Natural climate disasters and extreme climate and weather events have caused great impacts and loses to human society and the ecological environment with global warming. Extreme climate and weather events usually are researched with extreme theory. Extreme theory is an important branch of probability theory and has had extensive application, mainly to study random samples or probability of extreme values and statistical inference in stochastic processes. While extreme value events (EVE) are very important, an equally important issue is the near-extreme value events(NEVE), i.e., how many events occur with their values near the extreme? In other words, the issue is whether the global maximum (or minimum) value is very far from others (is it lonely at the top?), or whether there are many other events whose values are close to the maximum value. These questions are talking about the near-extreme events(NEVE).

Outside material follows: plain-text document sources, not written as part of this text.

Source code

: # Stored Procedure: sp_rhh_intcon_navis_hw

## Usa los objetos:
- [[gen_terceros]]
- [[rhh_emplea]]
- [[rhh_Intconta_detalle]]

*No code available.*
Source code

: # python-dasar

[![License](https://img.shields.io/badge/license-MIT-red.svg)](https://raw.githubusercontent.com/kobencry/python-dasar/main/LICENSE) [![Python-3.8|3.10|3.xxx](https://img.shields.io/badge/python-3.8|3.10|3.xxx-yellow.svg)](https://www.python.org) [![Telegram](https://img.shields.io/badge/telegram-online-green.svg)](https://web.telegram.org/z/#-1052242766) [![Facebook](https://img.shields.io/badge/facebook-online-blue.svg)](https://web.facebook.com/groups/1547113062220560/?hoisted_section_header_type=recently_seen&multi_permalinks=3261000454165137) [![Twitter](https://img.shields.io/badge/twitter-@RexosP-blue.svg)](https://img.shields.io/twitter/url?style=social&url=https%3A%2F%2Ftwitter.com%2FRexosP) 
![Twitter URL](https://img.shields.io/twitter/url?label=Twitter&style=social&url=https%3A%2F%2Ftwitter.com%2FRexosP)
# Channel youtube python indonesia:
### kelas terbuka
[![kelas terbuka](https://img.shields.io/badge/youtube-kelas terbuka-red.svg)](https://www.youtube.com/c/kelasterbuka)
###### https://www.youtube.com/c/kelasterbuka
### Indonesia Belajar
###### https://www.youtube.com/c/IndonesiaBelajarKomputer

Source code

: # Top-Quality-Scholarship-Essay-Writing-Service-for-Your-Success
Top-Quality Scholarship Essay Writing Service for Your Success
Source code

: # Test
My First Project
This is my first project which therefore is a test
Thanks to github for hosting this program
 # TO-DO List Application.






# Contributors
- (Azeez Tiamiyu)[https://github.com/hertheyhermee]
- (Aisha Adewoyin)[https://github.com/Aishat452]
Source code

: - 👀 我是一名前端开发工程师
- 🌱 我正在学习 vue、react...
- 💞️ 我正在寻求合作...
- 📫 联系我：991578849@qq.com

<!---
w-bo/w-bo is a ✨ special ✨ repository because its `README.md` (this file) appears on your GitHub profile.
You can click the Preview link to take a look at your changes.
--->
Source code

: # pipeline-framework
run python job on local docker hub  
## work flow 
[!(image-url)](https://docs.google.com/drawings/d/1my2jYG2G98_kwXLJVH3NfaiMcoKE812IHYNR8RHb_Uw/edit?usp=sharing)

The estimation of generalized state density of near-extreme events is a combination of the near-extreme events theory and the density of states, which provides a method to quantitatively research NEVE. Based on the estimated approximate function of the mean-generalized density of states, parameters in the generalized state density of near-extreme events were constructed on the daily maximum temperature records for 1961- 2013 in China. The maximum probability density of occurrence, which presents the maximum crowding degree of near-extreme events is defined as CDNEE. The corresponding difference between extreme value and near-extreme value of CDNEE is defined as the most probable intensity of near-extreme events (INEE), which indicates when the difference between near-extreme events and extreme events is INEE, the probability of occurrence is maximum. CDNEE and INEE have significant physical meanings for practical application.
Results/Conclusions
The spatial distribution of near-extreme high temperature events in China is analyzed, which shows significant regional variation in characteristics. The generalized state density of near-extreme events has a good warning effect on extreme high temperature events. In summer, extreme high temperature events happen in parts of of Northwest, Southwest and Southern China, when INEE is [1,2.6] ℃. These regions should be given more attention. CDNEE and INEE can be regarded as warning information about extreme heat wave events. How can near-extreme event crowding properties be used as a warning index? What are the possible connections between changes in near-extreme events and global warming? These questions deserve further research.